#### Saved entries
————————

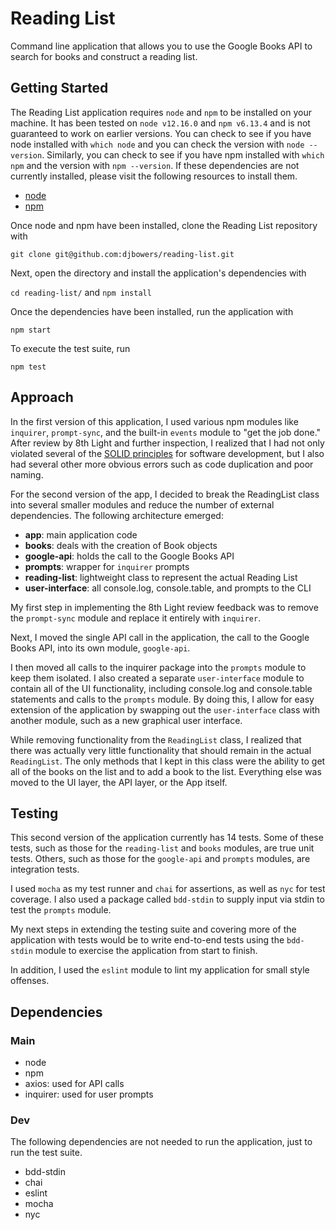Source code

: # Reading List

Command line application that allows you to use the Google Books API to search for books and construct a reading list.

## Getting Started

The Reading List application requires `node` and `npm` to be installed on your machine. It has been tested on `node v12.16.0` and `npm v6.13.4` and is not guaranteed to work on earlier versions. You can check to see if you have node installed with `which node` and you can check the version with `node --version`. Similarly, you can check to see if you have npm installed with `which npm` and the version with `npm --version`. If these dependencies are not currently installed, please visit the following resources to install them.

- [node](https://nodejs.org/en/)
- [npm](https://www.npmjs.com/)

Once node and npm have been installed, clone the Reading List repository with

`git clone git@github.com:djbowers/reading-list.git`

Next, open the directory and install the application's dependencies with

`cd reading-list/` and `npm install`

Once the dependencies have been installed, run the application with

`npm start`

To execute the test suite, run

`npm test`

## Approach

In the first version of this application, I used various npm modules like `inquirer`, `prompt-sync`, and the built-in `events` module to "get the job done." After review by 8th Light and further inspection, I realized that I had not only violated several of the [SOLID principles](https://medium.com/better-programming/solid-principles-simple-and-easy-explanation-f57d86c47a7f) for software development, but I also had several other more obvious errors such as code duplication and poor naming.

For the second version of the app, I decided to break the ReadingList class into several smaller modules and reduce the number of external dependencies. The following architecture emerged:

- **app**: main application code
- **books**: deals with the creation of Book objects
- **google-api**: holds the call to the Google Books API
- **prompts**: wrapper for `inquirer` prompts
- **reading-list**: lightweight class to represent the actual Reading List
- **user-interface**: all console.log, console.table, and prompts to the CLI

My first step in implementing the 8th Light review feedback was to remove the `prompt-sync` module and replace it entirely with `inquirer`.

Next, I moved the single API call in the application, the call to the Google Books API, into its own module, `google-api`.

I then moved all calls to the inquirer package into the `prompts` module to keep them isolated. I also created a separate `user-interface` module to contain all of the UI functionality, including console.log and console.table statements and calls to the `prompts` module. By doing this, I allow for easy extension of the application by swapping out the `user-interface` class with another module, such as a new graphical user interface.

While removing functionality from the `ReadingList` class, I realized that there was actually very little functionality that should remain in the actual `ReadingList`. The only methods that I kept in this class were the ability to get all of the books on the list and to add a book to the list. Everything else was moved to the UI layer, the API layer, or the App itself.

## Testing

This second version of the application currently has 14 tests. Some of these tests, such as those for the `reading-list` and `books` modules, are true unit tests. Others, such as those for the `google-api` and `prompts` modules, are integration tests.

I used `mocha` as my test runner and `chai` for assertions, as well as `nyc` for test coverage. I also used a package called `bdd-stdin` to supply input via stdin to test the `prompts` module.

My next steps in extending the testing suite and covering more of the application with tests would be to write end-to-end tests using the `bdd-stdin` module to exercise the application from start to finish.

In addition, I used the `eslint` module to lint my application for small style offenses.

## Dependencies

### Main

- node
- npm
- axios: used for API calls
- inquirer: used for user prompts

### Dev

The following dependencies are not needed to run the application, just to run the test suite.

- bdd-stdin
- chai
- eslint
- mocha
- nyc
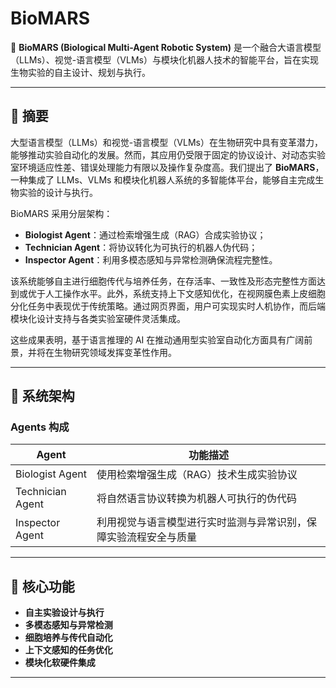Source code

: # BioMARS

🔬 **BioMARS (Biological Multi-Agent Robotic System)** 是一个融合大语言模型（LLMs）、视觉-语言模型（VLMs）与模块化机器人技术的智能平台，旨在实现生物实验的自主设计、规划与执行。

---

## 📌 摘要

大型语言模型（LLMs）和视觉-语言模型（VLMs）在生物研究中具有变革潜力，能够推动实验自动化的发展。然而，其应用仍受限于固定的协议设计、对动态实验室环境适应性差、错误处理能力有限以及操作复杂度高。我们提出了 **BioMARS**，一种集成了 LLMs、VLMs 和模块化机器人系统的多智能体平台，能够自主完成生物实验的设计与执行。

BioMARS 采用分层架构：

- **Biologist Agent**：通过检索增强生成（RAG）合成实验协议；
- **Technician Agent**：将协议转化为可执行的机器人伪代码；
- **Inspector Agent**：利用多模态感知与异常检测确保流程完整性。

该系统能够自主进行细胞传代与培养任务，在存活率、一致性及形态完整性方面达到或优于人工操作水平。此外，系统支持上下文感知优化，在视网膜色素上皮细胞分化任务中表现优于传统策略。通过网页界面，用户可实现实时人机协作，而后端模块化设计支持与各类实验室硬件灵活集成。

这些成果表明，基于语言推理的 AI 在推动通用型实验室自动化方面具有广阔前景，并将在生物研究领域发挥变革性作用。

---

## 🧠 系统架构

### Agents 构成

| Agent            | 功能描述                                                                 |
|------------------|--------------------------------------------------------------------------|
| Biologist Agent  | 使用检索增强生成（RAG）技术生成实验协议                                  |
| Technician Agent | 将自然语言协议转换为机器人可执行的伪代码                                 |
| Inspector Agent  | 利用视觉与语言模型进行实时监测与异常识别，保障实验流程安全与质量         |

---

## 🤖 核心功能

- **自主实验设计与执行**
- **多模态感知与异常检测**
- **细胞培养与传代自动化**
- **上下文感知的任务优化**
- **模块化软硬件集成**

---
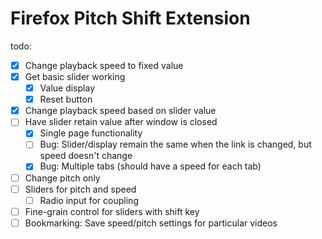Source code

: # Firefox Pitch Shift Extension

todo:
- [x] Change playback speed to fixed value
- [x] Get basic slider working
    - [x] Value display
    - [x] Reset button
- [x] Change playback speed based on slider value
- [ ] Have slider retain value after window is closed
    - [x] Single page functionality
    - [ ] Bug: Slider/display remain the same when the link is changed, but speed doesn't change
    - [x] Bug: Multiple tabs (should have a speed for each tab)
- [ ] Change pitch only
- [ ] Sliders for pitch and speed
    - [ ] Radio input for coupling
- [ ] Fine-grain control for sliders with shift key
- [ ] Bookmarking: Save speed/pitch settings for particular videos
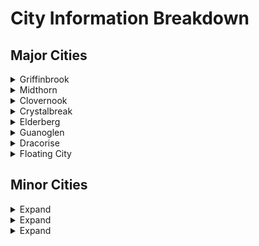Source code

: # City Information Breakdown

## Major Cities

<details>
<summary>Griffinbrook</summary>

# Griffinbrook

_Quick Glance_

> Population: ~76,000  
> Home of **Lord Ashcroft**, ruler of Eirial  
> Home of Eirial's Military  
> Religiously diverse  
> Racially diverse  
> Home to all major guilds

![Griffinbrook - Capital City](../maps/Griffinbrook/Griffinbrook.png)

## Social

Griffinbrook is home to many a race and creature. Gnomes, Elves, Humans, Orcs, Firbolgs, Kenku, etc. They all make their home in Griffinbrook. There is a power dynamic based on wealth within the city howeever. Society is informally split into castes. Day laborers, farmers, etc. all are considered of the lowest rung. Many business men, merchants, and a few researchers sit within the middle class. The military, the Ashcroft family, and the higher ranking clergy of the churches of Otaris and Lorein all fill the upper levels of the caste.

## Political

The inner walls are controlled by Lord Ashcroft and the guard of General Raddock. Lord Ashcroft's ascension to the throne came at a young age, after his father's assassination. The Ashcroft family, and some citizens of Griffinbrook believe that the Ashcroft family is destined to rule, by the grace of the gods. The inner walls of Griffinbrook seem to either believe this, or go along with it to remain out of trouble. Outside the walls however, the lower castes and common workers feel out of touch with the ruling elite, and long for a change in leadership.

## Economic

The primary source of income for Griffinbrook are the taxes that it collects from all of the surrounding cities, towns, and villages. In return, they're offered protection for threats from the outer islands, the north, or even internal issues. Secondary to taxation, Griffinbrook's farmland produces a great deal of grain for the area, making it home to many farmers and brewmasters. The "Ashcroft Ale" is a particularly hearty commodity sought after even in the far reaches beyond Zorian's spine.

## Religious

Griffinbrook is a diverse city. Almost all gods are repsented in some capacity. With the sprawling farmlands around it, Relene sees plenty of praise. To the north lie the Mountains of Moranth, naturally aiding in his recognition within the city. Lord Ashcroft has a personal soft spot for Otaris and Lorein, which in turn means that many of his citizens follow in his footsteps. Temples to Otaris and Lorein are plentiful and small shrines can be found even in some taverns and shops.

## Military

Griffinbrook is home to the primary military force for the realms of Eirial, entitled The Kings Guard. The military accounts for almost 10% of the entire population of Griffinbrook. The military is currently led by General Raddock. Raddock, while gaining in age - is still an intimidating presence, and demands respect.

There is a subset of the military that acts as an "elite force". While the composition and mission of this force is unknown to the general populus, they have been given the nickname "The Red Riders". The Red Riders fall outside the normal scope of military influence, and seem to only take official orders from General Raddock or Lord Ashcroft himself.

## View on Magic

Griffinbrook is no stranger to magic. Many mages are employed by the Ashcroft family to research and provide services for the elite. However, the lower castes are expected to maintain a distance from the practice of magic. Much of it is a gap in knowledge, and a need for control. Those who wish to perform magic within the city must present themselves to the Guard for inspection, designation, and branding. Mages outside of the societal elite typically find themselves branded along the neck or face and, depending on the level of their ability, may have to submit themselves to a "dampening" device of unknown origin, to better control their power.

</details>

<details>
<summary>Midthorn</summary>

# Midthorn

_Quick Glance_

> Population: ~43,000
> Ruling Figure:
> Current home of the Thorn Guard
> Primarily Humans, Elves, Halflings, and Dwarves
> Rampant crime due to lack of structured power

![Midthorn](../maps/Midthorn/Midthorn.jpg)

### Social

Midthorn is more "open" than most other major cities. If you've got the motivation or the money to make something happen - you can make it happen in Midthorn. There's no clear division as to a ruling class and commoners. The only group that stands out from the rest is the Thorn Guard.

### Political

The city is primarily run by The Thorn Guard, a militia uprising opposing Lord Ashcroft's rule. All of the established King's Guard who were stationed in Midthorn were either kicked out, publically executed, or in hiding amongst the city. The Thorn Guard are in opposition to the Ashcroft's family's sense of divine rule and their harst punishment of magic users. Their goals are rather public, usurp the throne and implement a member of the Thorn Guard. Their methods however are, as of yet, unknown.

### Economic

Trade relations are strained with Midthorn at the moment. Lord Ashcroft has called for a trade embargo, in hopes to starve out the Thorn Guard. While common goods may not ship and and out of Midthorn often, they have become a hub for illegal trade goods. This money, while illegitimate, puts them in step with the capital. Items and services of almost any kind can be found here. Two of the largest draws are something called "The Challenge Arena", and ship captains claiming to know how to access the Floating City. Neither have been verified.

### Religious

Lucience and Balth both hold a special place in the hearts of Midthorn citizens. Many who sail the sea search for fortune, fame, and luck. Those amongst the Thorn Guard pray to Balth to grant them special leeway in any impedning battles with Griffinbrook. There have been others popping up however. The one that's beginning to concern people is the random appearance to altars of Gorth. Their devotees haven't made public their intent, but the citizens concern grows daily.

### Military

The Thorn Guard have taken control of the City. A younger, elven, guard captain by the name of Raymond Vereen sits at the helm. There is no official Governor of Midthorn anymore, he was removed with the rest of the Ashcroft sympathizers. The Thorn Guard's numbers are unknown, but within the city their presence is well known. The Guard use the prisons and fighting pits now for entertainment of torture of those still loyal to Ashcroft. Most "normal" offenses are handled by the people. Their justice often swift and precise, though unmeasured.

### View on Magic

Midthorn appreaches magic with a bit more intrigue, rather than disgust or fear. Many still don't understand it's place in the world, but are coming to understand that it makes day to day life easier in some aspects. While out of the reach for many normal citizens of Midthorn, service merchants have cropped up offering services from the most mundance to the extraordinary. Unless a magical act is seen as a threat to the Thorn Guard, it is often permitted.

</details>

<details>
<summary>Clovernook</summary>

# Clovernook

_Quick Glance_

> Population: ~63,000
> Governor: Alisha Lightfoot
> Home to many races, most notably Dragonkin (dragonborn)
> Claims the majority of trade from Dracorise and the Claw Isles

![Clovernook](../maps/Clovernook/Clovernook.jpg)

### Social

Clovernook, aligned along the western peninsula, is thriving with all sorts of people. The city, second largest in Eirial, is home to most races of the realm. Most notably, Clovernook is home to most Dragonkin (dragonborn) on the mainland. Partly because it is rather close to the Claw Isles and Dracorise, but largly due to the Clovernook Colosseum.

### Political

Governor Lightfoot lays claim to Clovernook. Clovernook's primarily run by the wealthy or those who have proven themselves in the Colosseum. The surrounding areas are full of well maintained farmland, and middle class blue collar peoples. While poverty is an issue everywhere, Clovernook prides itself on being particularly charitable and maintaining a relatively low poverty and crime rate because of that.

### Economic

Clovernook is the primary Eastern trade hub. Most goods that come from Guanoglen, or the southern sections first go through Clovernook. As a result they gain a great deal of their wealth from trade tarriffs and taxes. However, there is a secondary source of income: The Clovernook Colosseum. This is **the** fighting ring of choice for any who truly wish to test their mettle. Thousands of gold have been won and lost wtihin these walls, a small perctentage of which goes to the city itself.

### Religious

Otaris, Lorein and Phayra all find their homes here. The people of Clovernook seem to care deeply for their sport, their play, and their knowledge. Festivals are held here in honor of the gods. Churches here are larger and seem to provide a larger sense of community. Here, especially, the churches will help the downtrodden and broken.

### Military

While rather large, Clovernook doesn't hold a huge army. They hold a contingent, of course. The primary source of "muscle" in Clovernook however comes from the gladiators of the Colosseum. They may be relatively few, but they are mighty. The presence of those military and town guard available is felt however. Streets are often patrolled, and peace kept.

### View on Magic

Clovernook's stance on magic is a bit more open than most. However, they believe that _all_ magic should be as a gift from the gods. Learned magic, and magic given by sources of "evil", are quickly shunned. Those who channel the gods and commit themselves to the churches often find themselves among the more powerful members of society. Thier powers and ability to "commune" with the gods is heavily sought after.

</details>

<details>
<summary>Crystalbreak</summary>

# Crystalbreak

_Quick Glance_

> Population: ~37,000
> Governor: James Clauthorn
> Relatively diverse racially, more gnomes and dwarves than most larger cities.
> Largest Western trade hub.

![Crystalbreak](../maps/Crystalbreak/Crystalbreak2.jpg)

### Social

As with many port towns, trade brings in all types. Due to it's proximity to Zorian's Spine, many enterprising Dwarves and Gnomes find their way to Crystalbreak. This town is home to many a rougher groups, some pirates, and those who wish to get into black market trade.

### Political

While Governor Clauthorn is in charge of the city as a whole, he is more of a figurehead. The true leaders of Crystalbreak is the Admiral's Court. The Admiral's Court consists of the wealthiest, more enterprising, owners of trade fleets.

### Economic

Crystalbreak makes the majority of it's money from incoming trades. Crystalbreak is also home to many adventerous parties who wish to explore the Siren's Cove. Crystalbreak also dips its hands into blackmarket trade goods. Governor Clauthorn turns a blind eye to the fact, assuming that enough coin is provided. The Admirals Court, while not directly involved, often has ties to many of the trades that occur within the city.

### Religious

Phymera, Luciene, and Rasheva, all hold temples within Crystalbreak. Phymera and Luciene are the most often encountered for good fortune on journies across the seas. Rasheva however has taken hold in the past few decades, often being associated with the black market fare.

### Military

Crystalbreak's military is relatively thin. Clauthorn relies on it's proximity to Griffinbrook and it's relative saftey behind Zorian's Spine for defense. The town guard is lethargic and often paid off. The Admiral's Court provides it's own protection and protection to legitimate business who require it. There is a small contingent of the military that is extremely well armed, well kept, and one of the only sources in the city to outwardly display the use of magic in policing.

### View on Magic

Magic is outlawed within the city. It's use and knowledge resitrcted to those within the governing body, or those who've been given special permission from said governing body.

</details>

<details>
<summary>Elderberg</summary>

# Elderberg

_Quick Glance_

> Population: ~27,000  
> Governor: Grolosh K'neve
> Home to many Tabaxi and Orc
> Accessed only by sea or the Koranth Desert

![Elderberg](../maps/Elderberg/Elderberg.png)

### Social

Tabaxi and Orcs make up the majority of Elderberg, having the survival instinct or pure grit to make it through the Koranth Desert. Most others make their way to Elderberg via trade ship. Dwarves, gnomes, firbolg, and elves are among the most rare in Elderberg.

### Political

Elderberg is **the** location for traders, merchants, and treasure seekers. While the wealthy most deifnitely control the strings in the city, there is a well established "slum". The slums, while not wealthy, is home to a well organized group of thieves and treasure seekers who care for the well being of the slums themselves.

### Economic

Elderberg's surrounding areas are rich in gem mines. Many of which are hidden in the Koranth Desert. Beyond the gems, Elderberg is known for its high quality silks and massive bazaars. Elderberg is one of the only places left in Eirial that still has a slave market. The enslaved are done so due to an outstanding debt, or criminal punishment. The payment of said slave goes to pay off their debt. The vast majority end up in the fighting pits of the colosseum, with the hopes of winning their way to freedom.

### Religious

Religion holds very little place in the city of Elderberg. Those who do worship, tend to do so privately. Tra'nox and Koranth are present only to those that praise the almighty coin, or the strain of the desert. Balth is known around the colosseum of Elderberg, however that's mainly just amongst the pit fighters.

### Military

The Kings Guard exist within Elderberg to protect the markets, bazaars, and the governer. While they are technically the Kings Guard, they have been corrupted by wealth and greed. The vast majority find themselves indulging in betting of the pit fighters, offering better protection to merchants that pay, and turning a blind eye to those that don't. The contingent of the Kings Guard in Elderberg is not well organizaed. They see very few threats due to the Koranth desert however, as it is considered impassable for any large-scale invasion.

### View on Magic

Magic is technically outlawed. However, wealth allows for many freedoms. Magic occasionally makes its way into the fighting pits, where it stuns, shocks, and pleases the viewers. Once a magical fighter loses their flare however, they often are executed.

</details>

<details>
<summary>Guanoglen</summary>

# Guanoglen

_Quick Glance_

> Population: ~34,000
> Governor: Kervala La'nesh
> Largely a halfling, human, and elf population
> Primary port of travel for those wishing to reach the island beneath the Floating City

![Guanoglen](../maps/Guanoglen/Guanoglen.png)

### Social

Guanoglen is a relatively calm city. While there is a slight divergence between the poor and the wealthy - very few ever feel the difference. The city is run as an inclusive community where everyone contributes. All members are respected for their contributions and treated more or less equally. The city is also home to several researchers who wish to study the Floating City.

### Political

There's little concern, politically in Guanoglen. The only true concern is maintaining the knowledge and secrecy of getting to the Floating City.

### Economic

Guanoglen is primarily self sufficient, and trades far less than other large cities. However, since Midthorn turned hostile towards the capital, they've become a formal stop on trade routes from Clovernook. They are also the primary entry point from the East to the southern strait.

### Religious

Religion holds a celebratory place in the hearts of Guanoglen citizens. Phayra is the only diety of note within the city. Parties are held in her honor and songs are sang frequently before ships set sail.

### Military

Despite their relatively calm demeanor overall in Guanoglen, they have the largest navy in Eirial. Their ships are well versed in traveling the Southern Sea and Sea of Chaos. Most of their training however is not in preparation for a typical naval battle. The navy trains for battles against monsters within the Sea of Chaos. Any and all ships traveling to and from the island below The Floating City are accompanied by at least two fully armed naval vessels.

</details>

<details>
<summary>Dracorise</summary>

# Dracorise

_Quick Glance_

> Population: ~13,000  
> Governor: Knolwrath, The Golden Scaled
> Home to the majority of Dragonkin(dragonborn) in Eirial

![Dracorise](../maps/Dracorise/Griffinhook.png)

### Social

In Dracorise, strength is power. Dragonkin and Goliaths rule Dracorise through sheer strength and intimidation. Dracorise is by far the least advanced of the major cities. Much of the society revolves around showing one's battle prowess.

### Political

Dracrise is removed from most modern politics. They fall under the rule of Ashcroft and Griffinbrook - but they function as their own entity.

### Economic

The island upon which Dracorise sits is home one the largest deposits of ironwood within Eirial. The island to the East as well moves all goods through Dracorise. This island is home to massive deposits of gold and silver.

### Religious

None of the formal gods are represented in Dracorise. The dragons of old are represented heavily in this culture. To praise the dragons of old, most people are self sufficient, choosing to build their own homes, grow their own food, and save their currency as a personal "hoard".

### Military

There is no formal military on Dracorise. All members of the community are considered lethal combatants with a willingness to die for their land or their religion.

</details>

<details>
<summary>Floating City</summary>

# Floating City

_Quick Glance_

> Information not known to players.

![Floating City](../maps/FloatingCity/FloatingCity.jpg)

### Social

### Political

### Economic

### Religious

### Military

</details>

## Minor Cities

<details>
<summary>Expand</summary>

</details>
<details>
<summary>Expand</summary>

</details>
<details>
<summary>Expand</summary>

</details>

————————

Using the entries above, state the number of lines that include "BioMARS". Add nothing else.

4